Skynet is a virtual modem running on top of websockets. It is centralized, based on a server operated by the project’s author, Oliver S. (gollark). The project itself was started in 2018, and the current version as of March 22nd, 2021, is version 2.

The virtual modem is much like your typical ComputerCraft modem, except that:

  • It is inter-platform: computers can communicate across servers, and even with other devices on the Internet; however, note that from a security perspective, making your devices communicating with a server you own directly is better.

  • There is no arbitrary limit to the number of channels a host can open.

  • A channel identifier can either be a number or a string. Note that "5" and 5 are two different channels.

For joining the network, the client connects to the connect endpoint. As of February 26th, 2021, this URL is wss://skynet.osmarks.net/connect (previously wss://osmarks.tk/skynet2/connect/).

The websocket is used for a request/response protocol with server push for events. Modem messages used in both parts of the protocols are used as a table containing the following fields:

  • channel: the channel identifier on which the message should be posted or is to be posted.

  • meta (optional): a metadata table using strings as keys and any CBOR-encodable values as values.

  • time (only in received messages): the time at which the message has been posted; set by the server to the UNIX timestamp in the UTC timezone when received.

  • data: the data of the message, as a CBOR-encodable value.
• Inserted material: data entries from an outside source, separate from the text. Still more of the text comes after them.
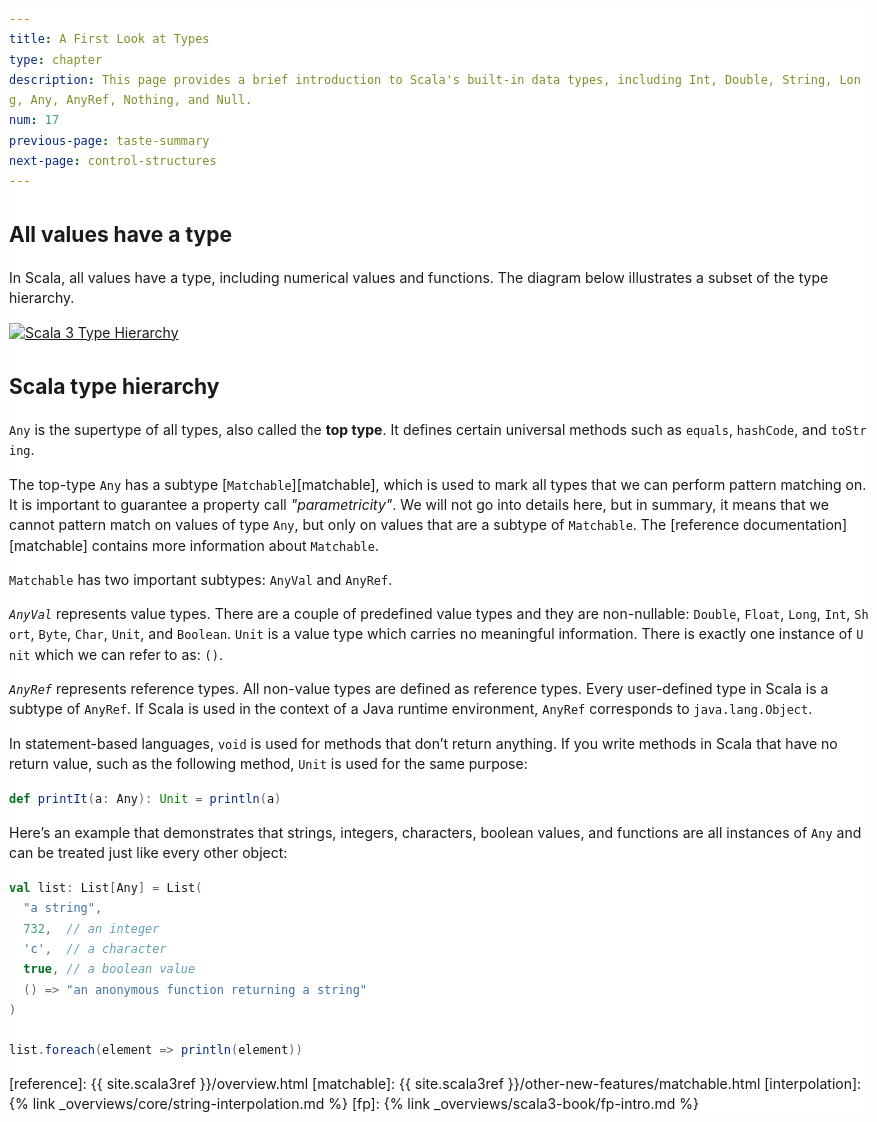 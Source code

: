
 ```yaml
---
title: A First Look at Types
type: chapter
description: This page provides a brief introduction to Scala's built-in data types, including Int, Double, String, Long, Any, AnyRef, Nothing, and Null.
num: 17
previous-page: taste-summary
next-page: control-structures
---
```




## All values have a type

In Scala, all values have a type, including numerical values and functions. The diagram below illustrates a subset of the type hierarchy.

<a href="{{ site.baseurl }}/resources/images/scala3-book/hierarchy.svg"><img  style="width:100%" src="{{ site.baseurl }}/resources/images/scala3-book/hierarchy.svg" alt="Scala 3 Type Hierarchy"></a>


## Scala type hierarchy

`Any` is the supertype of all types, also called the **top type**. It defines certain universal methods such as `equals`, `hashCode`, and `toString`.

The top-type `Any` has a subtype [`Matchable`][matchable], which is used to mark all types that we can perform pattern matching on. It is important to guarantee a property call _"parametricity"_. We will not go into details here, but in summary, it means that we cannot pattern match on values of type `Any`, but only on values that are a subtype of `Matchable`. The [reference documentation][matchable] contains more information about `Matchable`.

`Matchable` has two important subtypes: `AnyVal` and `AnyRef`.

*`AnyVal`* represents value types. There are a couple of predefined value types and they are non-nullable: `Double`, `Float`, `Long`, `Int`, `Short`, `Byte`, `Char`, `Unit`, and `Boolean`. `Unit` is a value type which carries no meaningful information. There is exactly one instance of `Unit` which we can refer to as: `()`.

*`AnyRef`* represents reference types. All non-value types are defined as reference types. Every user-defined type in Scala is a subtype of `AnyRef`. If Scala is used in the context of a Java runtime environment, `AnyRef` corresponds to `java.lang.Object`.

In statement-based languages, `void` is used for methods that don’t return anything. If you write methods in Scala that have no return value, such as the following method, `Unit` is used for the same purpose:

```scala
def printIt(a: Any): Unit = println(a)
```

Here’s an example that demonstrates that strings, integers, characters, boolean values, and functions are all instances of `Any` and can be treated just like every other object:

```scala
val list: List[Any] = List(
  "a string",
  732,  // an integer
  'c',  // a character
  true, // a boolean value
  () => "an anonymous function returning a string"
)

list.foreach(element => println(element))
```


[reference]: {{ site.scala3ref }}/overview.html
[matchable]: {{ site.scala3ref }}/other-new-features/matchable.html
[interpolation]: {% link _overviews/core/string-interpolation.md %}
[fp]: {% link _overviews/scala3-book/fp-intro.md %}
On the request/response part, the client sends a request as a CBOR-encoded sequence of two elements: the request type as a string, and the argument. The requests can be the following:

  • {"open", channel} where channel represents the channel identifier: this opens the channel, which will cause server pushes in case a message is sent by another host on the channel with that identifier.

  • {"close", channel} where channel represents the channel identifier: this closes the channel if it was previously opened by the client; if it wasn’t opened, this request does not do anything.
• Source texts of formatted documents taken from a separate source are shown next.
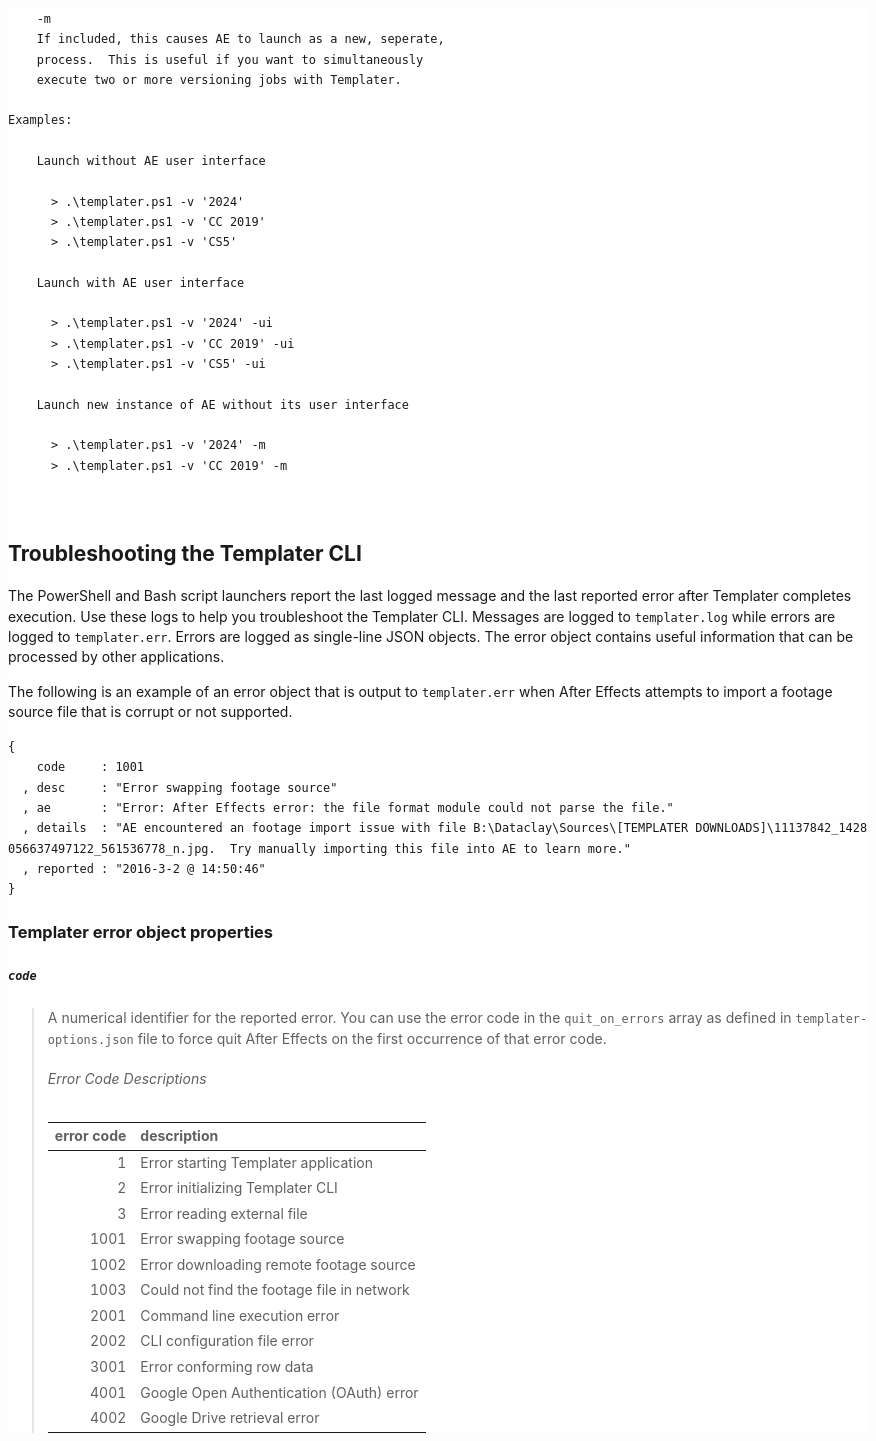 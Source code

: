         -m
        If included, this causes AE to launch as a new, seperate,
        process.  This is useful if you want to simultaneously
        execute two or more versioning jobs with Templater.

    Examples:

        Launch without AE user interface

          > .\templater.ps1 -v '2024'
          > .\templater.ps1 -v 'CC 2019'
          > .\templater.ps1 -v 'CS5'
        
        Launch with AE user interface
          
          > .\templater.ps1 -v '2024' -ui
          > .\templater.ps1 -v 'CC 2019' -ui
          > .\templater.ps1 -v 'CS5' -ui

        Launch new instance of AE without its user interface

          > .\templater.ps1 -v '2024' -m
          > .\templater.ps1 -v 'CC 2019' -m

&nbsp;
## Troubleshooting the Templater CLI
The PowerShell and Bash script launchers report the last logged message and the last reported error after Templater completes execution.  Use these logs to help you troubleshoot the Templater CLI.  Messages are logged to `templater.log` while errors are logged to `templater.err`.  Errors are logged as single-line JSON objects.  The error object contains useful information that can be processed by other applications.

The following is an example of an error object that is output to `templater.err` when After Effects attempts to import a footage source file that is corrupt or not supported. 

```
{ 
    code     : 1001
  , desc     : "Error swapping footage source"
  , ae       : "Error: After Effects error: the file format module could not parse the file."
  , details  : "AE encountered an footage import issue with file B:\Dataclay\Sources\[TEMPLATER DOWNLOADS]\11137842_1428056637497122_561536778_n.jpg.  Try manually importing this file into AE to learn more."
  , reported : "2016-3-2 @ 14:50:46"
}
```

### Templater error object properties
##### **`code`**
>A numerical identifier for the reported error.  You can use the error code in the `quit_on_errors` array as defined in `templater-options.json` file to force quit After Effects on the first occurrence of that error code.
> 
>###### Error Code Descriptions
>| error code |              description              |
>|----------:|:-------------------------------------|
>| 1          | Error starting Templater application |
>| 2          | Error initializing Templater CLI |
>| 3	    | Error reading external file |
>| 1001    | Error swapping footage source                                       |
>| 1002    | Error downloading remote footage source                                       |
>| 1003    | Could not find the footage file in network |
>| 2001    | Command line execution error                                      |
>| 2002       | CLI configuration file error                                       |
>| 3001       | Error conforming row data                                       |
>| 4001       | Google Open Authentication (OAuth) error                                       |
>| 4002       | Google Drive retrieval error                                       |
  • {"send", message} where message is the message table: this sends a message on a channel, regardless of if the channel was previously opened by the client or not.

If there was an error while decoding the message, the server answers with a CBOR-encoded sequence being {"error", "deserialization_failure", message}, where message is a detailed error message provided by the deserializer. Otherwise, the server does not answer.

Note

As there is no websocket message identifier and no acknowledgment in case of a successfully sent message, in case the modem driver has sent several messages, it cannot determine which one is erroneous.

However, as the websocket is used in a connectionless fashion, the connection can still be used, but the messages sent to it must be used as datagrams. This makes the error messages actually useless, and only useful when testing a Skynet implementation manually, as shared logs.

When a message is sent on a channel that the client has opened, the server pushes a message to the client as a CBOR-encoded sequence containing the following: {"message", message}, where message is a message table.

Skynet has a special channel, named "*", which corresponds to the wildcard channel. This channel can be used as a normal channel to send messages to and listening to messages on, except that when listening to the wildcard channel, all messages are received.

See Lua-CBOR, the Skynet source (including a Rust implementation of the server and a Lua implementation of the client) and Gollark's description of Skynet for reference. For experimenting, Gollark has made a web client for Skynet.